The diagnostic measures used for the cervix are cytology,
histopathology, and colposcopy. Cervical cytology was
initiated by George Papanicolaou and the technique is
mostly referred to as Pap smear - a thriving industry by
itself. For the breast, histo-pathology is assisted by
mammography, xerography and thermography, all of which
aim at locating suspicious areas in the
breast.
The semantic ambivalence, reflecting the conceptual
confusion is enormous: This terminological difficulty is
greater in gynaecological pathology than in any other
chapter on pathology, different authors using one and the
same term in a different sense.76 The
unreliability of Pap smear may be guaged from the
incidence of reported malignancy ranging from
33% to 100% and 5% to 60% in the same grades of smears.52
The histopathologic descriptions of carcinoma-in-situ of
the cervix are as many as the publications on it.77
Siegler78 sent the histopathologic slides of
cervical precancer to twenty-five different pathologists
and their interpretations betrayed
disconcerting variations and disagreements in
the fundamental evaluations.
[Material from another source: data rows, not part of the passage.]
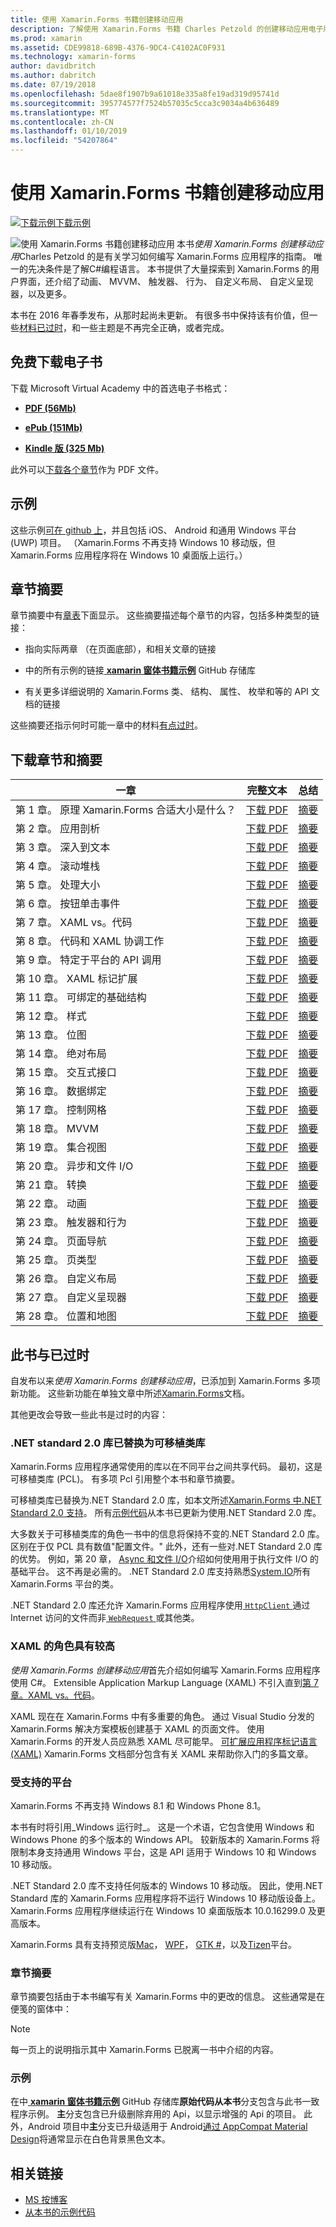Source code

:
 ```yaml
---
title: 使用 Xamarin.Forms 书籍创建移动应用
description: 了解使用 Xamarin.Forms 书籍 Charles Petzold 的创建移动应用电子版的 Xamarin.Forms 应用程序开发。
ms.prod: xamarin
ms.assetid: CDE99818-689B-4376-9DC4-C4102AC0F931
ms.technology: xamarin-forms
author: davidbritch
ms.author: dabritch
ms.date: 07/19/2018
ms.openlocfilehash: 5dae8f1907b9a61018e335a8fe19ad319d95741d
ms.sourcegitcommit: 395774577f7524b57035c5cca3c9034a4b636489
ms.translationtype: MT
ms.contentlocale: zh-CN
ms.lasthandoff: 01/10/2019
ms.locfileid: "54207864"
---
```

# <a name="creating-mobile-apps-with-xamarinforms-book"></a>使用 Xamarin.Forms 书籍创建移动应用

[![下载示例](~/media/shared/download.png)下载示例](https://github.com/xamarin/xamarin-forms-book-samples)

<p><img src="images/cover-sml.png" title="使用 Xamarin.Forms 书籍创建移动应用" align="left" />本书<i>使用 Xamarin.Forms 创建移动应用</i>Charles Petzold 的是有关学习如何编写 Xamarin.Forms 应用程序的指南。 唯一的先决条件是了解C#编程语言。 本书提供了大量探索到 Xamarin.Forms 的用户界面，还介绍了动画、 MVVM、 触发器、 行为、 自定义布局、 自定义呈现器，以及更多。

本书在 2016 年春季发布，从那时起尚未更新。 有很多书中保持该有价值，但一些[材料已过时](#ways-in-which-the-book-is-outdated)，和一些主题是不再完全正确，或者完成。

## <a name="download-ebook-for-free"></a>免费下载电子书

下载 Microsoft Virtual Academy 中的首选电子书格式：

*    [**PDF (56Mb)**](https://aka.ms/xamebook)

*    [**ePub (151Mb)**](https://aka.ms/xamebook/epub)

*    [**Kindle 版 (325 Mb)**](https://aka.ms/xamebook/mobi)

此外可以[下载各个章节](#download-chapters-and-summaries)作为 PDF 文件。

## <a name="samples"></a>示例

这些示例[可在 github 上](https://github.com/xamarin/xamarin-forms-book-samples)，并且包括 iOS、 Android 和通用 Windows 平台 (UWP) 项目。 （Xamarin.Forms 不再支持 Windows 10 移动版，但 Xamarin.Forms 应用程序将在 Windows 10 桌面版上运行。）

## <a name="chapter-summaries"></a>章节摘要

章节摘要中有[章表](#download-chapters-and-summaries)下面显示。 这些摘要描述每个章节的内容，包括多种类型的链接：

- 指向实际两章 （在页面底部），和相关文章的链接

- 中的所有示例的链接[ **xamarin 窗体书籍示例**](https://github.com/xamarin/xamarin-forms-book-samples) GitHub 存储库

- 有关更多详细说明的 Xamarin.Forms 类、 结构、 属性、 枚举和等的 API 文档的链接

这些摘要还指示何时可能一章中的材料[有点过时](#ways-in-which-the-book-is-outdated)。

## <a name="download-chapters-and-summaries"></a>下载章节和摘要

| 一章 | 完整文本 | 总结 |
| ------- | ------------- | ------- |
| 第 1 章。 原理 Xamarin.Forms 合适大小是什么？ | [下载 PDF](https://download.xamarin.com/developer/xamarin-forms-book/XamarinFormsBook-Ch01-Apr2016.pdf) | [摘要](summaries/chapter01.md) |
| 第 2 章。 应用剖析 | [下载 PDF](https://download.xamarin.com/developer/xamarin-forms-book/XamarinFormsBook-Ch02-Apr2016.pdf) | [摘要](summaries/chapter02.md) |
| 第 3 章。 深入到文本 | [下载 PDF](https://download.xamarin.com/developer/xamarin-forms-book/XamarinFormsBook-Ch03-Apr2016.pdf) | [摘要](summaries/chapter03.md) |
| 第 4 章。 滚动堆栈 | [下载 PDF](https://download.xamarin.com/developer/xamarin-forms-book/XamarinFormsBook-Ch04-Apr2016.pdf) | [摘要](summaries/chapter04.md) |
| 第 5 章。 处理大小 | [下载 PDF](https://download.xamarin.com/developer/xamarin-forms-book/XamarinFormsBook-Ch05-Apr2016.pdf) | [摘要](summaries/chapter05.md) |
| 第 6 章。 按钮单击事件 | [下载 PDF](https://download.xamarin.com/developer/xamarin-forms-book/XamarinFormsBook-Ch06-Apr2016.pdf) | [摘要](summaries/chapter06.md) |
| 第 7 章。 XAML vs。代码 | [下载 PDF](https://download.xamarin.com/developer/xamarin-forms-book/XamarinFormsBook-Ch07-Apr2016.pdf) | [摘要](summaries/chapter07.md) |
| 第 8 章。 代码和 XAML 协调工作 | [下载 PDF](https://download.xamarin.com/developer/xamarin-forms-book/XamarinFormsBook-Ch08-Apr2016.pdf) | [摘要](summaries/chapter08.md) |
| 第 9 章。 特定于平台的 API 调用 | [下载 PDF](https://download.xamarin.com/developer/xamarin-forms-book/XamarinFormsBook-Ch09-Apr2016.pdf) | [摘要](summaries/chapter09.md) |
| 第 10 章。 XAML 标记扩展 | [下载 PDF](https://download.xamarin.com/developer/xamarin-forms-book/XamarinFormsBook-Ch10-Apr2016.pdf) | [摘要](summaries/chapter10.md) |
| 第 11 章。 可绑定的基础结构 | [下载 PDF](https://download.xamarin.com/developer/xamarin-forms-book/XamarinFormsBook-Ch11-Apr2016.pdf) | [摘要](summaries/chapter11.md) |
| 第 12 章。 样式 | [下载 PDF](https://download.xamarin.com/developer/xamarin-forms-book/XamarinFormsBook-Ch12-Apr2016.pdf) | [摘要](summaries/chapter12.md) |
| 第 13 章。 位图 | [下载 PDF](https://download.xamarin.com/developer/xamarin-forms-book/XamarinFormsBook-Ch13-Apr2016.pdf) | [摘要](summaries/chapter13.md) |
| 第 14 章。 绝对布局 | [下载 PDF](https://download.xamarin.com/developer/xamarin-forms-book/XamarinFormsBook-Ch14-Apr2016.pdf) | [摘要](summaries/chapter14.md) |
| 第 15 章。 交互式接口 | [下载 PDF](https://download.xamarin.com/developer/xamarin-forms-book/XamarinFormsBook-Ch15-Apr2016.pdf) | [摘要](summaries/chapter15.md) |
| 第 16 章。 数据绑定 | [下载 PDF](https://download.xamarin.com/developer/xamarin-forms-book/XamarinFormsBook-Ch16-Apr2016.pdf) | [摘要](summaries/chapter16.md) |
| 第 17 章。 控制网格 | [下载 PDF](https://download.xamarin.com/developer/xamarin-forms-book/XamarinFormsBook-Ch17-Apr2016.pdf) | [摘要](summaries/chapter17.md) |
| 第 18 章。 MVVM | [下载 PDF](https://download.xamarin.com/developer/xamarin-forms-book/XamarinFormsBook-Ch18-Apr2016.pdf) | [摘要](summaries/chapter18.md) |
| 第 19 章。 集合视图 | [下载 PDF](https://download.xamarin.com/developer/xamarin-forms-book/XamarinFormsBook-Ch19-Apr2016.pdf) | [摘要](summaries/chapter19.md) |
| 第 20 章。 异步和文件 I/O | [下载 PDF](https://download.xamarin.com/developer/xamarin-forms-book/XamarinFormsBook-Ch20-Apr2016.pdf) | [摘要](summaries/chapter20.md) |
| 第 21 章。 转换 | [下载 PDF](https://download.xamarin.com/developer/xamarin-forms-book/XamarinFormsBook-Ch21-Apr2016.pdf) | [摘要](summaries/chapter21.md) |
| 第 22 章。 动画 | [下载 PDF](https://download.xamarin.com/developer/xamarin-forms-book/XamarinFormsBook-Ch22-Apr2016.pdf) | [摘要](summaries/chapter22.md) |
| 第 23 章。 触发器和行为 | [下载 PDF](https://download.xamarin.com/developer/xamarin-forms-book/XamarinFormsBook-Ch23-Apr2016.pdf) | [摘要](summaries/chapter23.md) |
| 第 24 章。 页面导航 | [下载 PDF](https://download.xamarin.com/developer/xamarin-forms-book/XamarinFormsBook-Ch24-Apr2016.pdf) | [摘要](summaries/chapter24.md) |
| 第 25 章。 页类型 | [下载 PDF](https://download.xamarin.com/developer/xamarin-forms-book/XamarinFormsBook-Ch25-Apr2016.pdf) | [摘要](summaries/chapter25.md) |
| 第 26 章。 自定义布局 | [下载 PDF](https://download.xamarin.com/developer/xamarin-forms-book/XamarinFormsBook-Ch26-Apr2016.pdf) | [摘要](summaries/chapter26.md) |
| 第 27 章。 自定义呈现器 | [下载 PDF](https://download.xamarin.com/developer/xamarin-forms-book/XamarinFormsBook-Ch27-Apr2016.pdf) | [摘要](summaries/chapter27.md) |
| 第 28 章。 位置和地图 | [下载 PDF](https://download.xamarin.com/developer/xamarin-forms-book/XamarinFormsBook-Ch28-Aug2016.pdf) | [摘要](summaries/chapter28.md) |

## <a name="ways-in-which-the-book-is-outdated"></a>此书与已过时

自发布以来<i>使用 Xamarin.Forms 创建移动应用</i>，已添加到 Xamarin.Forms 多项新功能。 这些新功能在单独文章中所述[Xamarin.Forms](/xamarin/)文档。

其他更改会导致一些此书是过时的内容：

### <a name="net-standard-20-libraries-have-replaced-portable-class-libraries"></a>.NET standard 2.0 库已替换为可移植类库

Xamarin.Forms 应用程序通常使用的库以在不同平台之间共享代码。 最初，这是可移植类库 (PCL)。 有多项 Pcl 引用整个本书和章节摘要。

可移植类库已替换为.NET Standard 2.0 库，如本文所述[Xamarin.Forms 中.NET Standard 2.0 支持](~/xamarin-forms/internals/net-standard.md)。 所有[示例代码](https://github.com/xamarin/xamarin-forms-book-samples)从本书已更新为使用.NET Standard 2.0 库。

大多数关于可移植类库的角色一书中的信息将保持不变的.NET Standard 2.0 库。 区别在于仅 PCL 具有数值"配置文件。" 此外，还有一些对.NET Standard 2.0 库的优势。 例如，第 20 章， [Async 和文件 I/O](summaries/chapter20.md)介绍如何使用用于执行文件 I/O 的基础平台。 这不再是必需的。 .NET Standard 2.0 库支持熟悉[System.IO](xref:System.IO)所有 Xamarin.Forms 平台的类。

.NET Standard 2.0 库还允许 Xamarin.Forms 应用程序使用[ `HttpClient` ](xref:System.Net.Http.HttpClient)通过 Internet 访问的文件而非[ `WebRequest` ](xref:System.Net.WebRequest)或其他类。

### <a name="the-role-of-xaml-has-been-elevated"></a>XAML 的角色具有较高

<i>使用 Xamarin.Forms 创建移动应用</i>首先介绍如何编写 Xamarin.Forms 应用程序使用 C#。 Extensible Application Markup Language (XAML) 不引入直到[第 7 章。XAML vs。代码](summaries/chapter07.md)。

XAML 现在在 Xamarin.Forms 中有多重要的角色。 通过 Visual Studio 分发的 Xamarin.Forms 解决方案模板创建基于 XAML 的页面文件。 使用 Xamarin.Forms 的开发人员应熟悉 XAML 尽可能早。 [可扩展应用程序标记语言 (XAML)](~/xamarin-forms/xaml/index.md) Xamarin.Forms 文档部分包含有关 XAML 来帮助你入门的多篇文章。

### <a name="supported-platforms"></a>受支持的平台

Xamarin.Forms 不再支持 Windows 8.1 和 Windows Phone 8.1。

本书有时将引用_Windows 运行时_。 这是一个术语，它包含使用 Windows 和 Windows Phone 的多个版本的 Windows API。 较新版本的 Xamarin.Forms 将限制本身支持通用 Windows 平台，这是 API 适用于 Windows 10 和 Windows 10 移动版。

.NET Standard 2.0 库不支持任何版本的 Windows 10 移动版。 因此，使用.NET Standard 库的 Xamarin.Forms 应用程序将不运行 Windows 10 移动版设备上。 Xamarin.Forms 应用程序继续运行在 Windows 10 桌面版版本 10.0.16299.0 及更高版本。

Xamarin.Forms 具有支持预览版[Mac](~/xamarin-forms/platform/other/mac.md)， [WPF](~/xamarin-forms/platform/other/wpf.md)， [GTK #](~/xamarin-forms/platform/other/gtk.md)，以及[Tizen](/xamarin-forms/platform/other/tizen.md)平台。

### <a name="chapter-summaries"></a>章节摘要

章节摘要包括由于本书编写有关 Xamarin.Forms 中的更改的信息。 这些通常是在便笺的窗体中：

> [!NOTE]
> 每一页上的说明指示其中 Xamarin.Forms 已脱离一书中介绍的内容。

### <a name="samples"></a>示例

在中[ **xamarin 窗体书籍示例**](https://github.com/xamarin/xamarin-forms-book-samples) GitHub 存储库**原始代码从本书**分支包含与此书一致程序示例。 **主**分支包含已升级删除弃用的 Api，以显示增强的 Api 的项目。 此外，Android 项目中**主**分支已升级适用于 Android[通过 AppCompat Material Design](~/xamarin-forms/platform/android/index.md)将通常显示在白色背景黑色文本。

## <a name="related-links"></a>相关链接

- [MS 按博客](https://blogs.msdn.microsoft.com/microsoft_press/2016/03/31/free-ebook-creating-mobile-apps-with-xamarin-forms/)
- [从本书的示例代码](https://github.com/xamarin/xamarin-forms-book-samples)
Colposcopy, for detecting
cervical precancer, has been characterized by Way79
as the biggest gynaecological hoax of this or any
other century. Needless to say, the ambivalent
situation - semantic and microscopic - is no different vis-a-vis
the assumed precancer above the female umbilicus,
i.e., of the breasts.
And what does all this microscopic uncertainty in the
field of cancer lead to? Uncertainty is resolved by
doing more: the patient asks for more, the doctor orders
more.80 And this in cancerology means
far more diagnoses than are warranted. It has not as yet
been appreciated, that as much as cancer can be left
untreated, it can be left undiagnosed as well. And there
lies a cure for the paralyzing cancerophobia. Fischer81
has a point here : Do you ever ponder the
advisability of not making a diagnosis and thereby
avoiding a death sentence?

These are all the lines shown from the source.